Task description >> Return every line of the data below, exactly.
══════════
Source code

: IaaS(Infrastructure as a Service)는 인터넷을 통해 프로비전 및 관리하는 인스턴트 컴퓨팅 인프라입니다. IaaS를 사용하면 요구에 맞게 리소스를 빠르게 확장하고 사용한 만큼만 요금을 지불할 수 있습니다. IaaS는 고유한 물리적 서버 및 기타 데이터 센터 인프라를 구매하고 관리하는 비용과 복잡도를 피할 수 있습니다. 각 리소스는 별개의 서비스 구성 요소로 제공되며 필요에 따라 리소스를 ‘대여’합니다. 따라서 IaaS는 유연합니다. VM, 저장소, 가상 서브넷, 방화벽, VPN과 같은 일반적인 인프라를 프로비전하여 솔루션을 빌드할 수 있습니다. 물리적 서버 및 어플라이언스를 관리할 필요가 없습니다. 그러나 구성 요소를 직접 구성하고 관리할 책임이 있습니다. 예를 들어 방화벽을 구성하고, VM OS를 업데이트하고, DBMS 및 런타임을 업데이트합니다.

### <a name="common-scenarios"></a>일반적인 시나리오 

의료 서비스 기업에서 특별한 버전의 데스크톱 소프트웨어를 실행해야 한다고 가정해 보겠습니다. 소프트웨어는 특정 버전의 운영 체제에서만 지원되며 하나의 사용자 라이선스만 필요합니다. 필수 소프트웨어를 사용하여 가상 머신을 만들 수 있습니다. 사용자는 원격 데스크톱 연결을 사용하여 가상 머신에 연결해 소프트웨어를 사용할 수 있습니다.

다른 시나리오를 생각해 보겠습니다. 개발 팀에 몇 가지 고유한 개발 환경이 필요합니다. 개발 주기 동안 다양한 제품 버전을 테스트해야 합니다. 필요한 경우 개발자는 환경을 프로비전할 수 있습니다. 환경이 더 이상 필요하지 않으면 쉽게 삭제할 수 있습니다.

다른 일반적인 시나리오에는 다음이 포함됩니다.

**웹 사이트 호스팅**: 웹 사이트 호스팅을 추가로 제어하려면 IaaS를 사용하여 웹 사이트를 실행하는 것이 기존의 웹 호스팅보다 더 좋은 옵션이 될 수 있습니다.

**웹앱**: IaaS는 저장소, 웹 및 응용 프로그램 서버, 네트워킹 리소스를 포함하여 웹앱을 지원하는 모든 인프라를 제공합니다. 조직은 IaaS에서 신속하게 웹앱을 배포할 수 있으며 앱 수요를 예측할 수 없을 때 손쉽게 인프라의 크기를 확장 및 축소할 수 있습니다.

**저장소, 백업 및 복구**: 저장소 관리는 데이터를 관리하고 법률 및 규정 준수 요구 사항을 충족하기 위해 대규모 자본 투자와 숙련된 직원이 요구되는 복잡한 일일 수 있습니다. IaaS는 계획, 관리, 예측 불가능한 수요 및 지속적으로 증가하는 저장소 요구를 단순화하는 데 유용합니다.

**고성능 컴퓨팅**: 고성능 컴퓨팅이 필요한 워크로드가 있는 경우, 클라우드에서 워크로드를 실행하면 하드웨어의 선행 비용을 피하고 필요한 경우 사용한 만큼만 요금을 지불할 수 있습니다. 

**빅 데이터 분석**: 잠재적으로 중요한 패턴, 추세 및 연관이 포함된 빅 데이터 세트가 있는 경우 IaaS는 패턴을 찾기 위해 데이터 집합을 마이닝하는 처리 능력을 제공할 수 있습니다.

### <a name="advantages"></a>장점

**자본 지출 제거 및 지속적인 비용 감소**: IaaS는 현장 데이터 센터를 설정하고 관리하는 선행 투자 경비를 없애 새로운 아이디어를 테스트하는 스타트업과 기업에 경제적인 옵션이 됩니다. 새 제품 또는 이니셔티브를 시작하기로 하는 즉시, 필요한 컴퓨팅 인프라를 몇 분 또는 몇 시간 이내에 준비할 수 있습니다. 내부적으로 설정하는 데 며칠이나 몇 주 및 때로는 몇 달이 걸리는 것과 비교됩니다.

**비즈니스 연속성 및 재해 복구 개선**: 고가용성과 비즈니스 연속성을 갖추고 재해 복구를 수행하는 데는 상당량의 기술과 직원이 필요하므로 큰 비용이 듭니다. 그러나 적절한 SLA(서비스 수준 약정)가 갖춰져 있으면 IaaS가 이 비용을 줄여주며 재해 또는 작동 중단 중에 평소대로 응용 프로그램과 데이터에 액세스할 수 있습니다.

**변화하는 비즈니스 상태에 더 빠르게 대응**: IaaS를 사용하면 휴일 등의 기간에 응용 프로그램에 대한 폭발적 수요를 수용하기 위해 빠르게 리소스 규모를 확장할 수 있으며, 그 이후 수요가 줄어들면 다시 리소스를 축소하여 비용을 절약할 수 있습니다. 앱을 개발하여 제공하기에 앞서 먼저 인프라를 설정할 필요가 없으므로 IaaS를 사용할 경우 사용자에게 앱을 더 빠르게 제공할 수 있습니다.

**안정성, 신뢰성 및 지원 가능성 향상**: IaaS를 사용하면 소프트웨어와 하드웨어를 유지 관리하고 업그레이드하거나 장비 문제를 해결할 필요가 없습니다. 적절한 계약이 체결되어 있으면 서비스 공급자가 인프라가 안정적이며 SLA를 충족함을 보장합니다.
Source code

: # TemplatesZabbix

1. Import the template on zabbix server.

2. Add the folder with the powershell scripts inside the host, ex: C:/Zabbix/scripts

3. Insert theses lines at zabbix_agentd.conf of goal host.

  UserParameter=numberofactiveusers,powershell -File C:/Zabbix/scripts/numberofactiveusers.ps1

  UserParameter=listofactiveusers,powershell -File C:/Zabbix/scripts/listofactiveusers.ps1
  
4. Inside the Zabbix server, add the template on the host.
══════════
Result for this task >>
Source code

: IaaS(Infrastructure as a Service)는 인터넷을 통해 프로비전 및 관리하는 인스턴트 컴퓨팅 인프라입니다. IaaS를 사용하면 요구에 맞게 리소스를 빠르게 확장하고 사용한 만큼만 요금을 지불할 수 있습니다. IaaS는 고유한 물리적 서버 및 기타 데이터 센터 인프라를 구매하고 관리하는 비용과 복잡도를 피할 수 있습니다. 각 리소스는 별개의 서비스 구성 요소로 제공되며 필요에 따라 리소스를 ‘대여’합니다. 따라서 IaaS는 유연합니다. VM, 저장소, 가상 서브넷, 방화벽, VPN과 같은 일반적인 인프라를 프로비전하여 솔루션을 빌드할 수 있습니다. 물리적 서버 및 어플라이언스를 관리할 필요가 없습니다. 그러나 구성 요소를 직접 구성하고 관리할 책임이 있습니다. 예를 들어 방화벽을 구성하고, VM OS를 업데이트하고, DBMS 및 런타임을 업데이트합니다.

### <a name="common-scenarios"></a>일반적인 시나리오 

의료 서비스 기업에서 특별한 버전의 데스크톱 소프트웨어를 실행해야 한다고 가정해 보겠습니다. 소프트웨어는 특정 버전의 운영 체제에서만 지원되며 하나의 사용자 라이선스만 필요합니다. 필수 소프트웨어를 사용하여 가상 머신을 만들 수 있습니다. 사용자는 원격 데스크톱 연결을 사용하여 가상 머신에 연결해 소프트웨어를 사용할 수 있습니다.

다른 시나리오를 생각해 보겠습니다. 개발 팀에 몇 가지 고유한 개발 환경이 필요합니다. 개발 주기 동안 다양한 제품 버전을 테스트해야 합니다. 필요한 경우 개발자는 환경을 프로비전할 수 있습니다. 환경이 더 이상 필요하지 않으면 쉽게 삭제할 수 있습니다.

다른 일반적인 시나리오에는 다음이 포함됩니다.

**웹 사이트 호스팅**: 웹 사이트 호스팅을 추가로 제어하려면 IaaS를 사용하여 웹 사이트를 실행하는 것이 기존의 웹 호스팅보다 더 좋은 옵션이 될 수 있습니다.

**웹앱**: IaaS는 저장소, 웹 및 응용 프로그램 서버, 네트워킹 리소스를 포함하여 웹앱을 지원하는 모든 인프라를 제공합니다. 조직은 IaaS에서 신속하게 웹앱을 배포할 수 있으며 앱 수요를 예측할 수 없을 때 손쉽게 인프라의 크기를 확장 및 축소할 수 있습니다.

**저장소, 백업 및 복구**: 저장소 관리는 데이터를 관리하고 법률 및 규정 준수 요구 사항을 충족하기 위해 대규모 자본 투자와 숙련된 직원이 요구되는 복잡한 일일 수 있습니다. IaaS는 계획, 관리, 예측 불가능한 수요 및 지속적으로 증가하는 저장소 요구를 단순화하는 데 유용합니다.

**고성능 컴퓨팅**: 고성능 컴퓨팅이 필요한 워크로드가 있는 경우, 클라우드에서 워크로드를 실행하면 하드웨어의 선행 비용을 피하고 필요한 경우 사용한 만큼만 요금을 지불할 수 있습니다. 

**빅 데이터 분석**: 잠재적으로 중요한 패턴, 추세 및 연관이 포함된 빅 데이터 세트가 있는 경우 IaaS는 패턴을 찾기 위해 데이터 집합을 마이닝하는 처리 능력을 제공할 수 있습니다.

### <a name="advantages"></a>장점

**자본 지출 제거 및 지속적인 비용 감소**: IaaS는 현장 데이터 센터를 설정하고 관리하는 선행 투자 경비를 없애 새로운 아이디어를 테스트하는 스타트업과 기업에 경제적인 옵션이 됩니다. 새 제품 또는 이니셔티브를 시작하기로 하는 즉시, 필요한 컴퓨팅 인프라를 몇 분 또는 몇 시간 이내에 준비할 수 있습니다. 내부적으로 설정하는 데 며칠이나 몇 주 및 때로는 몇 달이 걸리는 것과 비교됩니다.

**비즈니스 연속성 및 재해 복구 개선**: 고가용성과 비즈니스 연속성을 갖추고 재해 복구를 수행하는 데는 상당량의 기술과 직원이 필요하므로 큰 비용이 듭니다. 그러나 적절한 SLA(서비스 수준 약정)가 갖춰져 있으면 IaaS가 이 비용을 줄여주며 재해 또는 작동 중단 중에 평소대로 응용 프로그램과 데이터에 액세스할 수 있습니다.

**변화하는 비즈니스 상태에 더 빠르게 대응**: IaaS를 사용하면 휴일 등의 기간에 응용 프로그램에 대한 폭발적 수요를 수용하기 위해 빠르게 리소스 규모를 확장할 수 있으며, 그 이후 수요가 줄어들면 다시 리소스를 축소하여 비용을 절약할 수 있습니다. 앱을 개발하여 제공하기에 앞서 먼저 인프라를 설정할 필요가 없으므로 IaaS를 사용할 경우 사용자에게 앱을 더 빠르게 제공할 수 있습니다.

**안정성, 신뢰성 및 지원 가능성 향상**: IaaS를 사용하면 소프트웨어와 하드웨어를 유지 관리하고 업그레이드하거나 장비 문제를 해결할 필요가 없습니다. 적절한 계약이 체결되어 있으면 서비스 공급자가 인프라가 안정적이며 SLA를 충족함을 보장합니다.
Source code

: # TemplatesZabbix

1. Import the template on zabbix server.

2. Add the folder with the powershell scripts inside the host, ex: C:/Zabbix/scripts

3. Insert theses lines at zabbix_agentd.conf of goal host.

  UserParameter=numberofactiveusers,powershell -File C:/Zabbix/scripts/numberofactiveusers.ps1

  UserParameter=listofactiveusers,powershell -File C:/Zabbix/scripts/listofactiveusers.ps1
  
4. Inside the Zabbix server, add the template on the host.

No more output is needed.